Thursday, April 19, 2012

A few hacks to simulate mysqldump --ignore-database

A few days ago, Ronald Bradford asked for a mysqldump –ignore-database option.

As a workaround, he proposes:
mysqldump --databases `mysql --skip-column-names \
   -e "SELECT GROUP_CONCAT(schema_name SEPARATOR ' ') \
   FROM information_schema.schemata WHERE schema_name \
   NOT IN ('mysql','performance_schema','information_schema');" \
   >` >/mysql/backup/rds2.sql

It's a clever solution, but unfortunately it only works if you have a handful of schemas.
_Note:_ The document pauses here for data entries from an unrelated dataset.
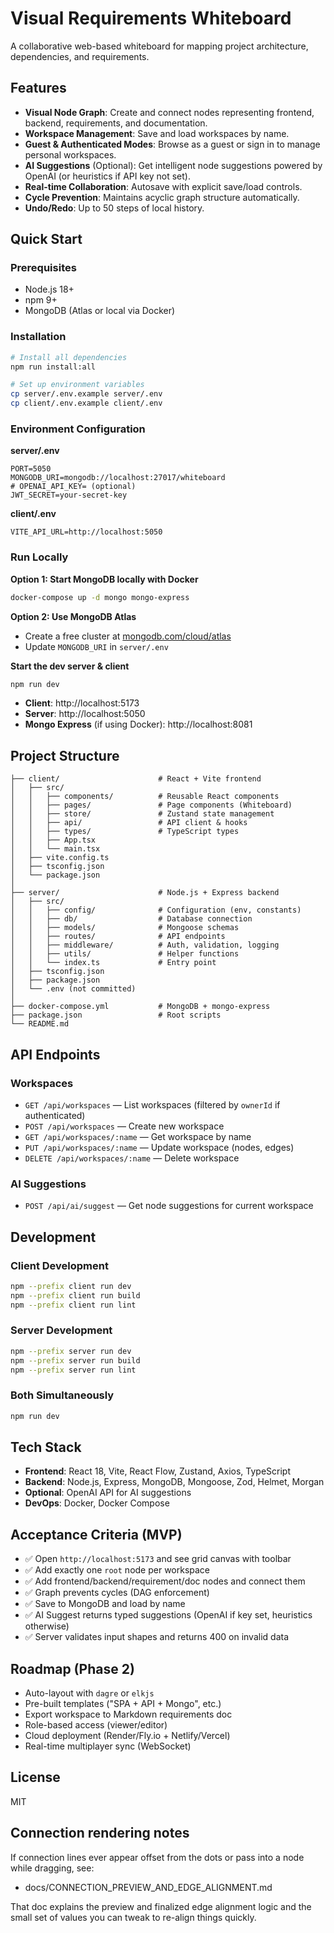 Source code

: # Visual Requirements Whiteboard

A collaborative web-based whiteboard for mapping project architecture, dependencies, and requirements.

## Features

- **Visual Node Graph**: Create and connect nodes representing frontend, backend, requirements, and documentation.
- **Workspace Management**: Save and load workspaces by name.
- **Guest & Authenticated Modes**: Browse as a guest or sign in to manage personal workspaces.
- **AI Suggestions** (Optional): Get intelligent node suggestions powered by OpenAI (or heuristics if API key not set).
- **Real-time Collaboration**: Autosave with explicit save/load controls.
- **Cycle Prevention**: Maintains acyclic graph structure automatically.
- **Undo/Redo**: Up to 50 steps of local history.

## Quick Start

### Prerequisites

- Node.js 18+
- npm 9+
- MongoDB (Atlas or local via Docker)

### Installation

```bash
# Install all dependencies
npm run install:all

# Set up environment variables
cp server/.env.example server/.env
cp client/.env.example client/.env
```

### Environment Configuration

**server/.env**
```
PORT=5050
MONGODB_URI=mongodb://localhost:27017/whiteboard
# OPENAI_API_KEY= (optional)
JWT_SECRET=your-secret-key
```

**client/.env**
```
VITE_API_URL=http://localhost:5050
```

### Run Locally

**Option 1: Start MongoDB locally with Docker**
```bash
docker-compose up -d mongo mongo-express
```

**Option 2: Use MongoDB Atlas**
- Create a free cluster at [mongodb.com/cloud/atlas](https://www.mongodb.com/cloud/atlas)
- Update `MONGODB_URI` in `server/.env`

**Start the dev server & client**
```bash
npm run dev
```

- **Client**: http://localhost:5173
- **Server**: http://localhost:5050
- **Mongo Express** (if using Docker): http://localhost:8081

## Project Structure

```
├── client/                      # React + Vite frontend
│   ├── src/
│   │   ├── components/          # Reusable React components
│   │   ├── pages/               # Page components (Whiteboard)
│   │   ├── store/               # Zustand state management
│   │   ├── api/                 # API client & hooks
│   │   ├── types/               # TypeScript types
│   │   ├── App.tsx
│   │   └── main.tsx
│   ├── vite.config.ts
│   ├── tsconfig.json
│   └── package.json
│
├── server/                      # Node.js + Express backend
│   ├── src/
│   │   ├── config/              # Configuration (env, constants)
│   │   ├── db/                  # Database connection
│   │   ├── models/              # Mongoose schemas
│   │   ├── routes/              # API endpoints
│   │   ├── middleware/          # Auth, validation, logging
│   │   ├── utils/               # Helper functions
│   │   └── index.ts             # Entry point
│   ├── tsconfig.json
│   ├── package.json
│   └── .env (not committed)
│
├── docker-compose.yml           # MongoDB + mongo-express
├── package.json                 # Root scripts
└── README.md
```

## API Endpoints

### Workspaces

- `GET /api/workspaces` — List workspaces (filtered by `ownerId` if authenticated)
- `POST /api/workspaces` — Create new workspace
- `GET /api/workspaces/:name` — Get workspace by name
- `PUT /api/workspaces/:name` — Update workspace (nodes, edges)
- `DELETE /api/workspaces/:name` — Delete workspace

### AI Suggestions

- `POST /api/ai/suggest` — Get node suggestions for current workspace

## Development

### Client Development

```bash
npm --prefix client run dev
npm --prefix client run build
npm --prefix client run lint
```

### Server Development

```bash
npm --prefix server run dev
npm --prefix server run build
npm --prefix server run lint
```

### Both Simultaneously

```bash
npm run dev
```

## Tech Stack

- **Frontend**: React 18, Vite, React Flow, Zustand, Axios, TypeScript
- **Backend**: Node.js, Express, MongoDB, Mongoose, Zod, Helmet, Morgan
- **Optional**: OpenAI API for AI suggestions
- **DevOps**: Docker, Docker Compose

## Acceptance Criteria (MVP)

- ✅ Open `http://localhost:5173` and see grid canvas with toolbar
- ✅ Add exactly one `root` node per workspace
- ✅ Add frontend/backend/requirement/doc nodes and connect them
- ✅ Graph prevents cycles (DAG enforcement)
- ✅ Save to MongoDB and load by name
- ✅ AI Suggest returns typed suggestions (OpenAI if key set, heuristics otherwise)
- ✅ Server validates input shapes and returns 400 on invalid data

## Roadmap (Phase 2)

- Auto-layout with `dagre` or `elkjs`
- Pre-built templates ("SPA + API + Mongo", etc.)
- Export workspace to Markdown requirements doc
- Role-based access (viewer/editor)
- Cloud deployment (Render/Fly.io + Netlify/Vercel)
- Real-time multiplayer sync (WebSocket)

## License

MIT

## Connection rendering notes

If connection lines ever appear offset from the dots or pass into a node while dragging, see:

- docs/CONNECTION_PREVIEW_AND_EDGE_ALIGNMENT.md

That doc explains the preview and finalized edge alignment logic and the small set of values you can tweak to re-align things quickly.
If your databases happens to have several dozens (or hundreds or thousands) of schemas (which is where you need this option more), then the output will be truncated to the length of group_concat_max_len (by default, 1024.)

There are two alternative methods.

The all-shell method

This method lets shell commands filter the wanted databases. In its simplest way, it goes
DATABASE_LIST=$(mysql -NBe 'show schemas' | grep -wv 'mysql\|personnel\|buildings')
mysqldump --all-databases $DATABASE_LIST

Notice that, when you use --all-databases, information_schema and performance_schema are filtered off by default.

This method works, because the default length of the command line in Unix is much longer than group_concat_max_len:

$ getconf ARG_MAX
131072  # Linux

$ getconf ARG_MAX
262144  # Mac OSX

(in Windows it's much shorter: 8191, but since I haven't used Windows for ages, I don't really care).

A more elaborate method would require a scripting wrapper around the above instructions, but I think that as it is, it's simple enough to be remembered.

The options file method

If the length of all your database names combined is more than the maximum allowed by the shell, and all you want is filtering a few databases off a huge list, there is still hope.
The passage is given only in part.